士卒们正在传播恐慌的时候,有人颇为奇怪地看着远处,发现从牛阑邑中出来一辆马车,正朝着营地这边前行。
马车的上面,挂着一面旗帜,有些古怪,但是不少郑国国都的郑人都认得,那些墨家的旗帜。
第三一二章 星芒璀璨万骨遗(五)
这一辆马车缓缓而来,营地里立刻一阵骚乱,不少人围过去观看。
车上那人只大声道:“墨家以利天下为己任,为天下弭兵而奔走。今日交战,城壕之间尸体堆积。天气炎热,恐被虫蚁所噬,魂不能归乡。因而墨者前往晋郑营地,沟通楚人,天黑之前可派人前去收拢尸体……”
那人在车上举着旗帜,并不畏惧,也有胆大的、在都城见过墨者的郑人士卒喊道:“你们墨家这是要帮楚王吗?”
车上那人笑道:“墨家只是利天下,不论是楚王还是魏侯,只要墨家以天志规矩衡量,若能有利天下都会相助。非是帮楚王,而是利天下。若有一日,郑国被大国欺凌,墨者当然也会援助武器器械,帮助修缮城防。”
他绕开了墨者在牛阑邑所扮演的真正角色,只说道理,而且又主动来说收尸归魂之事,也博得了众人好感,士卒纷纷侧目。
公子击等人早就猜测城内就有墨者一手操控,只不过这种事此时说出并无意义。
他又知道墨者死不旋踵,言辞激烈,知道这是使节之后又怕墨家趁势宣传,急忙叫人迎入帐内,也不做什么口舌之争,只问所为何来。
那墨者又将刚才的言辞说了一遍,绝口不提牛阑邑的指挥官就是墨者,而说墨者作为调停者中间人,以中立的态度沟通楚晋郑三方,让晋郑联军收拢尸体,也便于那些亡卒归魂。
顺便墨家内部是有祭司的,这些招魂归魂之类的仪式墨家可以做,毕竟都是天下人,在墨家眼中一视同仁。
公子击也知道墨家不会在这件事上耍诈,也知道这件事墨家已经大声嚷嚷出去,自己不允许那么士卒难免怨恨。
便问如何操作,墨者便拿出一些墨家的旗帜,说傍晚时候打着墨家的旗帜到城下,城头绝不袭击,收尸的一方也不得携带武器云云。
公子击也就同意,收下了墨家的旗帜,那墨者离开之际,公子击忍不住说道:“你回去后,转告‘楚人’守将,我必破城!”
那人却冷静地回道:“公子已行不义之战,破城与否,都已不义。若破城,还请不要多行杀戮。”
态度冷淡而又不卑不亢地回答后,自行离去,也没有放什么狠话豪言。
傍晚,晋郑联军果出两千人,不携带武器,带着墨家送去的旗帜,到城墙下收拢尸体。
适在城头也严令不得放箭,看着下面打着的墨家旗号,心头暗喜。
夜里不能攻城,城内也没有松懈,借着今日守城的成功,提振士气,又多说等待守城结束后向鲁阳公请愿之类的事。
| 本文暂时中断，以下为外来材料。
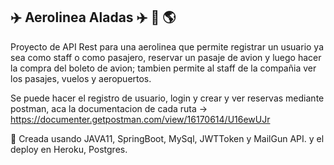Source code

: ## :airplane: Aerolinea Aladas :airplane: :flight_arrival: :earth_americas:

Proyecto de API Rest para una aerolinea que permite registrar un usuario ya sea como staff o como pasajero, reservar un pasaje de avion y luego hacer la compra del boleto de avion; tambien permite al staff de la compañia  ver los pasajes, vuelos y aeropuertos.

Se puede hacer el registro de usuario, login y crear y ver reservas mediante postman, aca la documentacion de cada ruta -> https://documenter.getpostman.com/view/16170614/U16ewUJr

🔨 Creada usando JAVA11, SpringBoot, MySql, JWTToken y MailGun API.
y el deploy en Heroku, Postgres.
第二日,晋郑联军并未动静,看起来应该是在准备攻城器械。
连续两日,到第四日一早,鼓声又起,适知道今日应该便是最为凶险的一天,只要能够撑住今日,便能够继续防守下去。
……
郑国国都。
大军聚集,原本在榆关的郑军悄然回师,正在集结。
执政驷子阳力排众议,要集结兵力趁着郑晋联军合作攻楚的机会,围攻韩国都城阳翟。
阳翟距离郑都不过三五日路程,如今韩军主力一分为二,一部分在韩国东部飞地黄池雍丘一带,准备对楚国的大梁城下手。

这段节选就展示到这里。